EXERCISE → The answer is the set of lines that include "notebooks", copied from the data below.

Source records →
● ● ● ● ●
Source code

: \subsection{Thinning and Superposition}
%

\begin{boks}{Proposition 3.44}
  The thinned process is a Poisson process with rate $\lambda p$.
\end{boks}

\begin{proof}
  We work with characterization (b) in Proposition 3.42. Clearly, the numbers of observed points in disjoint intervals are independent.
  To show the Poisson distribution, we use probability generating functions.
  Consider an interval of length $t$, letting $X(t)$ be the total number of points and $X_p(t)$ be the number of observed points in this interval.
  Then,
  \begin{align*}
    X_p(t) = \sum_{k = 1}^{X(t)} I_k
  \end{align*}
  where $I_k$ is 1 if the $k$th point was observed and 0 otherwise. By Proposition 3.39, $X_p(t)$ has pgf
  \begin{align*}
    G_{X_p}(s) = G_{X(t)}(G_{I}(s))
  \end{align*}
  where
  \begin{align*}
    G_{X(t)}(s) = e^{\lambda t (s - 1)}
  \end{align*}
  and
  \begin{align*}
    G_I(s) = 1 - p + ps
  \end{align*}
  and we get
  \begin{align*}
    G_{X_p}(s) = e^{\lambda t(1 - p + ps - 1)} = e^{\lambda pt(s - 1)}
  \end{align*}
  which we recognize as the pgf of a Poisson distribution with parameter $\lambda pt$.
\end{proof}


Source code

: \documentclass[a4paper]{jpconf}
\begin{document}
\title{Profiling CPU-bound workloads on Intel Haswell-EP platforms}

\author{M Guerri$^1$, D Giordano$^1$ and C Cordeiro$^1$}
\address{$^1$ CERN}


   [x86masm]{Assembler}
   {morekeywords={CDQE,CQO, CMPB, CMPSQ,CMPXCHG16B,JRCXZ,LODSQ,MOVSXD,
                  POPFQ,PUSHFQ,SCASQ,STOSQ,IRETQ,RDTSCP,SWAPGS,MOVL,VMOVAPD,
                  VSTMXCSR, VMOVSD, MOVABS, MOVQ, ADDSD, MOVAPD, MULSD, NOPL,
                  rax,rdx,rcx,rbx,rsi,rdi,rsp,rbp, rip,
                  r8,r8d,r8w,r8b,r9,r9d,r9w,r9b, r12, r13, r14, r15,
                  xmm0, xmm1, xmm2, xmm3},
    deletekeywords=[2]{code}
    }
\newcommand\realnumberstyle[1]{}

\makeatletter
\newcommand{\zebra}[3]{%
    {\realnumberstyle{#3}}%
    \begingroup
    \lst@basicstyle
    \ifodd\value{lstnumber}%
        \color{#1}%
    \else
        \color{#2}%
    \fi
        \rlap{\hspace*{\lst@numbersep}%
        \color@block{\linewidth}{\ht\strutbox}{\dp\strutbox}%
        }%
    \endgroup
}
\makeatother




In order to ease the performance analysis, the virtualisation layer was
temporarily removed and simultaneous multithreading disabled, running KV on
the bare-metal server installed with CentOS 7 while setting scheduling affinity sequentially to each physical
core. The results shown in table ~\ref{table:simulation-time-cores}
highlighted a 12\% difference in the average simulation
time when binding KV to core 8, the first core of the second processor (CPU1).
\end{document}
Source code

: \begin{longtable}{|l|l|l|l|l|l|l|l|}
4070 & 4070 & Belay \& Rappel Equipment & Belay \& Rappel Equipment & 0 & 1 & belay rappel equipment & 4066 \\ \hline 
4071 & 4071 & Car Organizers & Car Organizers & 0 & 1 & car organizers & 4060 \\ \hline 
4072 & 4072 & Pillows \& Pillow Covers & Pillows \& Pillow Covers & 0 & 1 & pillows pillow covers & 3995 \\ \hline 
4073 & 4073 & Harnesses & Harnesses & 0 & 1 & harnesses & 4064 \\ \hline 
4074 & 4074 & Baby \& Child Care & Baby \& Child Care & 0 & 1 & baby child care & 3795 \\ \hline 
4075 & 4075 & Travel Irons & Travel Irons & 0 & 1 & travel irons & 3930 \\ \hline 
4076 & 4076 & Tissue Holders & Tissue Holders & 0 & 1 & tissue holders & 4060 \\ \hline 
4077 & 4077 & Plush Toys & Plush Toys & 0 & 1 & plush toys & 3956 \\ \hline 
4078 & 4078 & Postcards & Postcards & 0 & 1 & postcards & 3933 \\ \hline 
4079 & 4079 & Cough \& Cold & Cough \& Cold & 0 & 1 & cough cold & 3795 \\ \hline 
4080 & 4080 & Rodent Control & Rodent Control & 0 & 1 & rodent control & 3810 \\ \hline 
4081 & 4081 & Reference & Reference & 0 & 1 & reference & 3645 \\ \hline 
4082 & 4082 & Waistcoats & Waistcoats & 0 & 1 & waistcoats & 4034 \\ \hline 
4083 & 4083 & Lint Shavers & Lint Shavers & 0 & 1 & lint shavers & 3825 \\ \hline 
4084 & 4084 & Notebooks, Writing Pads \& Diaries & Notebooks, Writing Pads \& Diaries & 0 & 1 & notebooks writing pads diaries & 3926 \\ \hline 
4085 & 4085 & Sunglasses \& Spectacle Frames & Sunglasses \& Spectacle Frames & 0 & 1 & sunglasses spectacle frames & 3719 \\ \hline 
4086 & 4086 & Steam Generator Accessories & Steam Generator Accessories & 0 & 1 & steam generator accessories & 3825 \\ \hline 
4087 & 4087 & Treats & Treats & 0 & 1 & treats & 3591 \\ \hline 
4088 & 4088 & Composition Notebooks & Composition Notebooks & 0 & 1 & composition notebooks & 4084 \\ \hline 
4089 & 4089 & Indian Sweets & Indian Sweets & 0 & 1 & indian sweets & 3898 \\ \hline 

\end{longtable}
● ● ● ● ●
OUTPUT OF THE EXERCISE →
4084 & 4084 & Notebooks, Writing Pads \& Diaries & Notebooks, Writing Pads \& Diaries & 0 & 1 & notebooks writing pads diaries & 3926 \\ \hline 
4088 & 4088 & Composition Notebooks & Composition Notebooks & 0 & 1 & composition notebooks & 4084 \\ \hline 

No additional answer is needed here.